• What is being asked: Beginning with the first line of the data below, set down each line exactly through the line that contains "## Installation starting @ $11/sqft!".

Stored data
--------------------

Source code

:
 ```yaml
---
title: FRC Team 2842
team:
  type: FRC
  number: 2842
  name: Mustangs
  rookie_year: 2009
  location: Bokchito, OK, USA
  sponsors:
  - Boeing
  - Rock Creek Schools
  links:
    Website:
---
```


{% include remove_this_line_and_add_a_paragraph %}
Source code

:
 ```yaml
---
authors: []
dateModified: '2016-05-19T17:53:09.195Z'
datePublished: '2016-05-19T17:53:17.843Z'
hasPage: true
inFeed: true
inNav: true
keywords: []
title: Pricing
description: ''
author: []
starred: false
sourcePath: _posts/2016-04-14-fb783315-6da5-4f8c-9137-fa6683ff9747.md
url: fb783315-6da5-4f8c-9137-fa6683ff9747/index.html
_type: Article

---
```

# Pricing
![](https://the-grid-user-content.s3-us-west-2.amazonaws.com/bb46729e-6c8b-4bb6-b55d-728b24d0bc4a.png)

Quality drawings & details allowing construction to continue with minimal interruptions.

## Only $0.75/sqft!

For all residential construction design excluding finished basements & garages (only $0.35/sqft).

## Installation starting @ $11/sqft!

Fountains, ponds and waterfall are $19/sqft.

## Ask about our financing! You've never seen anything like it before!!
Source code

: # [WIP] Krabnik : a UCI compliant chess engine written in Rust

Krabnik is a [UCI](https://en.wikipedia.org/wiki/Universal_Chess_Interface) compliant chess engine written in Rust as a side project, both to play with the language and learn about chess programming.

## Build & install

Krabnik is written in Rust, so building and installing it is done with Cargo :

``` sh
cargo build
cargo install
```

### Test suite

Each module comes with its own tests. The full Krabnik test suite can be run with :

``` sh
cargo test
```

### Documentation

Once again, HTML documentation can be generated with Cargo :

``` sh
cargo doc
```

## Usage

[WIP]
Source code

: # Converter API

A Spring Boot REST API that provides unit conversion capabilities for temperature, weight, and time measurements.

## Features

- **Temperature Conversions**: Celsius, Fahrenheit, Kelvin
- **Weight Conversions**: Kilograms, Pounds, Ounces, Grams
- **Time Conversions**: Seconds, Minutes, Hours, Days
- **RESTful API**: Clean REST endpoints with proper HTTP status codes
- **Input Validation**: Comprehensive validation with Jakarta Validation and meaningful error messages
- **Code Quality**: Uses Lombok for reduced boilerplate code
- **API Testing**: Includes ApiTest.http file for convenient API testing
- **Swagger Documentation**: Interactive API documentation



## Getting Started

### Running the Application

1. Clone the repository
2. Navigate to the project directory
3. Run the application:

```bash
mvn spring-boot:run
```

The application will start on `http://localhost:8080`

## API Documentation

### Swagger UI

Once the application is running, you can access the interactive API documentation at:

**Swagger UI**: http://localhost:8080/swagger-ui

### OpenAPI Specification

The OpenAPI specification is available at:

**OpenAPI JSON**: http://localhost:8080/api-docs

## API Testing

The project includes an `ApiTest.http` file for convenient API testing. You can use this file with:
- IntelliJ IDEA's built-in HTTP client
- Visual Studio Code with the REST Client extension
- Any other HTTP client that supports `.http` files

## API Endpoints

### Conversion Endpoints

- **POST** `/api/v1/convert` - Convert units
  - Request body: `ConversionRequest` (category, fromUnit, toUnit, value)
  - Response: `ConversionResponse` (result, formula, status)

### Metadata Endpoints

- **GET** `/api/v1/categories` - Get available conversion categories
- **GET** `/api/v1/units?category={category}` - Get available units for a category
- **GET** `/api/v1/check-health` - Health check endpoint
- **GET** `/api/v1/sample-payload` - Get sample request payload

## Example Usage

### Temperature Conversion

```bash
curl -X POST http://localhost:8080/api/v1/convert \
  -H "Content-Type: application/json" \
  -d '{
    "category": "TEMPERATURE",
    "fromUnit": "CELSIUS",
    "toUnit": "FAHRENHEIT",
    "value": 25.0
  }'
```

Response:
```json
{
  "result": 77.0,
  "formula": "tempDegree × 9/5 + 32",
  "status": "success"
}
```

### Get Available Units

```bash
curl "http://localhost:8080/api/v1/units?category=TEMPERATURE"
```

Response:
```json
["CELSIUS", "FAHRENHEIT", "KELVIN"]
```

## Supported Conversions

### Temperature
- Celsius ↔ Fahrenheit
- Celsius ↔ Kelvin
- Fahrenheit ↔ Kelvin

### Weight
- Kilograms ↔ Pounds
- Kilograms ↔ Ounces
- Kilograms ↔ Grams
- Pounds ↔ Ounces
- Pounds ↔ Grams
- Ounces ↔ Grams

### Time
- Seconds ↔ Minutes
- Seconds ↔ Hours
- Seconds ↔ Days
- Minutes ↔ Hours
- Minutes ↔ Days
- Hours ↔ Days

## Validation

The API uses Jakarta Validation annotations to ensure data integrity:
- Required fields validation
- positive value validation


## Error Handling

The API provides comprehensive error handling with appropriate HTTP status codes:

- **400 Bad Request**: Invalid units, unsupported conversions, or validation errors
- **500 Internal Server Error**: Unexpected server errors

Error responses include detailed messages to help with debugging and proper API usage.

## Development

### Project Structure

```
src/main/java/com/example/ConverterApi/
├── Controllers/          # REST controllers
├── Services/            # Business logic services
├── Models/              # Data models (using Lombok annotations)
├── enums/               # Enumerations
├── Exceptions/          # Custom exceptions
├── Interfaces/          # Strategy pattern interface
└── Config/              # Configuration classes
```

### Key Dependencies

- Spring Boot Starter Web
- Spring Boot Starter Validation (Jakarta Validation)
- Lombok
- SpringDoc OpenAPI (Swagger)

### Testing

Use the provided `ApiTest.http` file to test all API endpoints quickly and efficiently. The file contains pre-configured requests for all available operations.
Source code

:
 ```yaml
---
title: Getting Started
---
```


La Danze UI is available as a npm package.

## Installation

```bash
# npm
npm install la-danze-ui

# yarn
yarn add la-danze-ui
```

--------------------

• Answer to this task:
Source code

:
 ```yaml
---
title: FRC Team 2842
team:
  type: FRC
  number: 2842
  name: Mustangs
  rookie_year: 2009
  location: Bokchito, OK, USA
  sponsors:
  - Boeing
  - Rock Creek Schools
  links:
    Website:
---
```


{% include remove_this_line_and_add_a_paragraph %}
Source code

:
 ```yaml
---
authors: []
dateModified: '2016-05-19T17:53:09.195Z'
datePublished: '2016-05-19T17:53:17.843Z'
hasPage: true
inFeed: true
inNav: true
keywords: []
title: Pricing
description: ''
author: []
starred: false
sourcePath: _posts/2016-04-14-fb783315-6da5-4f8c-9137-fa6683ff9747.md
url: fb783315-6da5-4f8c-9137-fa6683ff9747/index.html
_type: Article

---
```

# Pricing
![](https://the-grid-user-content.s3-us-west-2.amazonaws.com/bb46729e-6c8b-4bb6-b55d-728b24d0bc4a.png)

Quality drawings & details allowing construction to continue with minimal interruptions.

## Only $0.75/sqft!

For all residential construction design excluding finished basements & garages (only $0.35/sqft).

## Installation starting @ $11/sqft!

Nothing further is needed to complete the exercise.